Julian Perez, vice-président de la gestion du risque et de la conformité chez dentalcorp
Par leur nature même, les interventions de dentisterie comportent certains risques. Combien de choses peuvent mal tourner? Un article publié en 2016 dans le Journal de l'Association Dentaire Américaine recensait 747 causes possibles de blessures liées à des soins dentaires.
La plupart du temps, tout se passe bien puisque les professionnels des soins dentaires se préoccupent des patients et s’efforcent d’éviter les événements indésirables. Mais faire de son mieux n’est pas toujours suffisant. Une fois qu’une activité a atteint un seuil de complexité critique, la compétence et les efforts déployés ne sont plus une garantie de sécurité. L’exemple classique est de faire atterrir un gros porteur sur une piste bondée la nuit, après 12 heures de vol. Pourtant, cette activité est beaucoup plus sécuritaire que les soins de santé.
En 2016, seulement 325 décès sont survenus lors d’accidents impliquant des avions de ligne. Au cours de la même année, une étude du Johns Hopkins estimait qu’aux États-Unis, plus de 250 000 personnes étaient décédées à la suite d’une erreur médicale.

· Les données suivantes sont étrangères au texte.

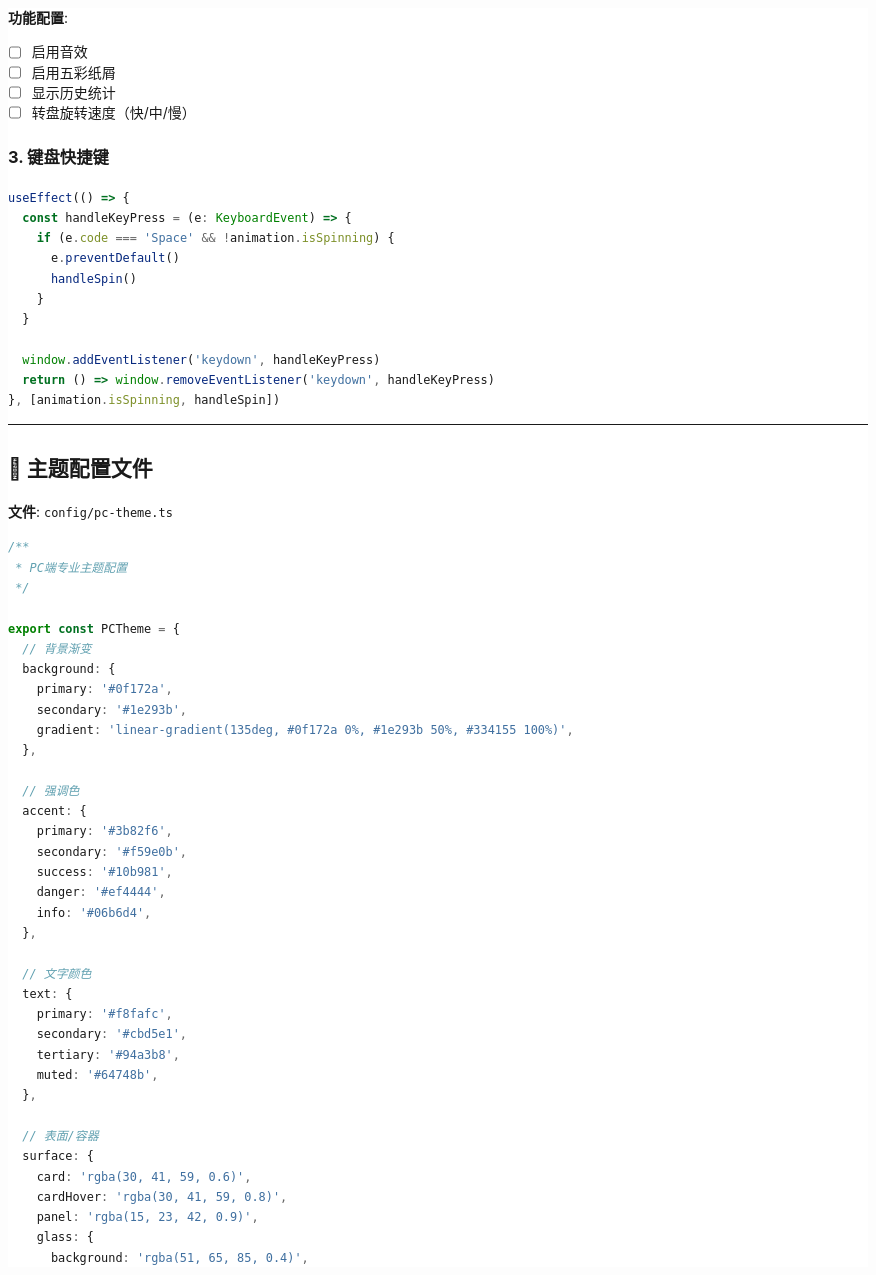 **功能配置**:
- [ ] 启用音效
- [ ] 启用五彩纸屑
- [ ] 显示历史统计
- [ ] 转盘旋转速度（快/中/慢）

### 3. 键盘快捷键

```typescript
useEffect(() => {
  const handleKeyPress = (e: KeyboardEvent) => {
    if (e.code === 'Space' && !animation.isSpinning) {
      e.preventDefault()
      handleSpin()
    }
  }

  window.addEventListener('keydown', handleKeyPress)
  return () => window.removeEventListener('keydown', handleKeyPress)
}, [animation.isSpinning, handleSpin])
```

---

## 🎨 主题配置文件

**文件**: `config/pc-theme.ts`

```typescript
/**
 * PC端专业主题配置
 */

export const PCTheme = {
  // 背景渐变
  background: {
    primary: '#0f172a',
    secondary: '#1e293b',
    gradient: 'linear-gradient(135deg, #0f172a 0%, #1e293b 50%, #334155 100%)',
  },

  // 强调色
  accent: {
    primary: '#3b82f6',
    secondary: '#f59e0b',
    success: '#10b981',
    danger: '#ef4444',
    info: '#06b6d4',
  },

  // 文字颜色
  text: {
    primary: '#f8fafc',
    secondary: '#cbd5e1',
    tertiary: '#94a3b8',
    muted: '#64748b',
  },

  // 表面/容器
  surface: {
    card: 'rgba(30, 41, 59, 0.6)',
    cardHover: 'rgba(30, 41, 59, 0.8)',
    panel: 'rgba(15, 23, 42, 0.9)',
    glass: {
      background: 'rgba(51, 65, 85, 0.4)',
```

En dentisterie, les décès sont rares, mais les effets indésirables ne le sont pas. Dans une étude réalisée aux Pays-Bas en 2013 sur 1 000 dossiers de patients, des erreurs indésirables n’ont été relevées que dans 5 % des cas, mais la fréquence réelle est probablement beaucoup plus élevée. Parmi les effets indésirables constatés, 40 % auraient pu être évités. Plusieurs événements indésirables du domaine dentaire se traduisent par des blessures mineures; néanmoins, les erreurs sont coûteuses puisqu’elles diminuent la confiance des patients ainsi que le degré de satisfaction des patients et des professionnels de la santé.

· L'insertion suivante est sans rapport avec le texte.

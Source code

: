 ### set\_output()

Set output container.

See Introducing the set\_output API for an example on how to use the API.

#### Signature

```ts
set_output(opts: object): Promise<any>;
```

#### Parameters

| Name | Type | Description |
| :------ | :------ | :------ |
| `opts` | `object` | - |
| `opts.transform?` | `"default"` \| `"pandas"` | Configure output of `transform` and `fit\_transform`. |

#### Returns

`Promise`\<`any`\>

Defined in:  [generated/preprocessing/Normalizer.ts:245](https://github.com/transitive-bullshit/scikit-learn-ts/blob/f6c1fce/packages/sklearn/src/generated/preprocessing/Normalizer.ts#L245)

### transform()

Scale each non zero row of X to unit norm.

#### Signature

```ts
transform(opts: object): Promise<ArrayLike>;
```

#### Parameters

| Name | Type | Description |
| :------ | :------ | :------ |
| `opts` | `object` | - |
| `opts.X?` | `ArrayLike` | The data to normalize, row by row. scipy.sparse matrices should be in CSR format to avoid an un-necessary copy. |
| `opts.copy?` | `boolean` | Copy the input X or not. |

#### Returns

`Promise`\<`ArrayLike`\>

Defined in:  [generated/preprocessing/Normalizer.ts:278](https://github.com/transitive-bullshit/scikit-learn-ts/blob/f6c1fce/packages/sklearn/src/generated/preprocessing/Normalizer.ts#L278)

Nous pouvons faire mieux que ça. Le mouvement de sécurité des patients moderne a commencé il y a vingt ans lorsque l’Institut de médecine a publié « L’erreur est humaine ». Principale conclusion de L’erreur est humaine : le recrutement de grands médecins ne suffisait pas à éliminer les erreurs évitables. L’amélioration de la sécurité passe plutôt par la modification des systèmes, des processus et des attitudes. L’introduction de listes de contrôle de la sécurité est un excellent exemple d’une modification de processus fondée sur le principe selon lequel l’erreur humaine est inévitable. Les listes de contrôle sont monnaie courante dans le transport aérien depuis des décennies; les compagnies aériennes ont compris que même les meilleurs pilotes pouvaient éventuellement perdre leur conscience situationnelle et leur concentration.
Alors voilà, la première leçon à retenir du domaine aérien, c’est que l’intégration de processus appropriés et de systèmes intelligents peut réduire les risques d’erreur de manière tangible. Au cours des dix dernières années, l’adoption des listes de contrôle a lentement commencé dans le domaine dentaire.

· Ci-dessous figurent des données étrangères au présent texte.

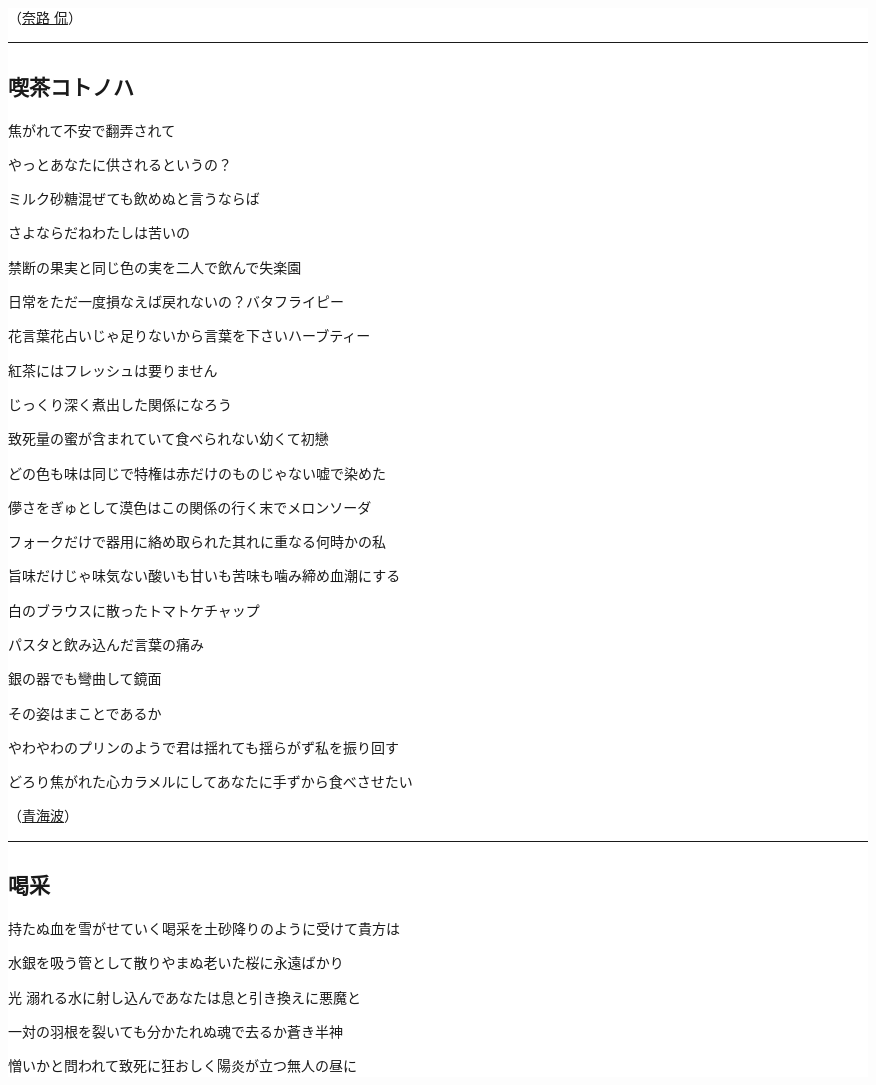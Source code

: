 （[奈路 侃](https://x.com/osorakukajin)）

---

## 喫茶コトノハ

焦がれて不安で翻弄されて

やっとあなたに供されるというの？

ミルク砂糖混ぜても飲めぬと言うならば

さよならだねわたしは苦いの

禁断の果実と同じ色の実を二人で飲んで失楽園

日常をただ一度損なえば戻れないの？バタフライピー

花言葉花占いじゃ足りないから言葉を下さいハーブティー

紅茶にはフレッシュは要りません

じっくり深く煮出した関係になろう

致死量の蜜が含まれていて食べられない幼くて初戀

どの色も味は同じで特権は赤だけのものじゃない嘘で染めた

儚さをぎゅとして漠色はこの関係の行く末でメロンソーダ

フォークだけで器用に絡め取られた其れに重なる何時かの私

旨味だけじゃ味気ない酸いも甘いも苦味も噛み締め血潮にする

白のブラウスに散ったトマトケチャップ

パスタと飲み込んだ言葉の痛み

銀の器でも彎曲して鏡面

その姿はまことであるか

やわやわのプリンのようで君は揺れても揺らがず私を振り回す

どろり焦がれた心カラメルにしてあなたに手ずから食べさせたい

（[青海波](https://x.com/iFb77WoIcv87418)）

---

## 喝采

持たぬ血を雪がせていく喝采を土砂降りのように受けて貴方は

水銀を吸う管として散りやまぬ老いた桜に永遠ばかり

光 溺れる水に射し込んであなたは息と引き換えに悪魔と

一対の羽根を裂いても分かたれぬ魂で去るか蒼き半神

憎いかと問われて致死に狂おしく陽炎が立つ無人の昼に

La deuxième concerne également l’échec. Chaque avion commercial est équipé d’une boîte noire. En cas d’accident, la boîte noire est localisée et analysée, et les raisons qui ont provoqué l’accident font l’objet d’une enquête. Lorsque c’est nécessaire, les procédures sont modifiées afin que le même événement ne se reproduise plus. Les pilotes, les constructeurs, les organismes gouvernementaux et les compagnies aériennes partagent ces informations; c’est dans l’intérêt de tous.
La dentisterie doit reconsidérer son approche des événements indésirables. Plutôt que de les nier ou de tenter de les oublier, l’industrie aérienne nous apprend à en tirer parti. Alors, la prochaine fois que quelque chose tournera mal, parlez-en. Partagez ces événements avec vos collègues. Amenez la discussion dans un club d’étude. Si vous n’avez pas d’autres options, parlez-en à la Conformité. Apprendre à partir des mésaventures des autres est l’un des meilleurs moyens d’améliorer la sécurité des patients et il s’agit d’un des avantages de faire partie d’un réseau.
À propos de l’auteur
Julian Perez est vice-président de la gestion du risque et de la conformité chez dentalcorp. Il est également responsable de l’élaboration, de la mise en œuvre et de la supervision des normes, des programmes et des systèmes de l’entreprise qui visent à promouvoir la prestation de soins optimaux aux patients. Julian possède une solide expérience juridique, car il a travaillé pour un cabinet d’avocats de Wall Street à Manhattan et un programme de responsabilité professionnelle, assurant la défense de plus de 10 000 dentistes accusés de fautes professionnelles. Julian est titulaire d’un baccalauréat de l’Université Yale et d’un doctorat en jurisprudence de la faculté de droit de l’Université Columbia.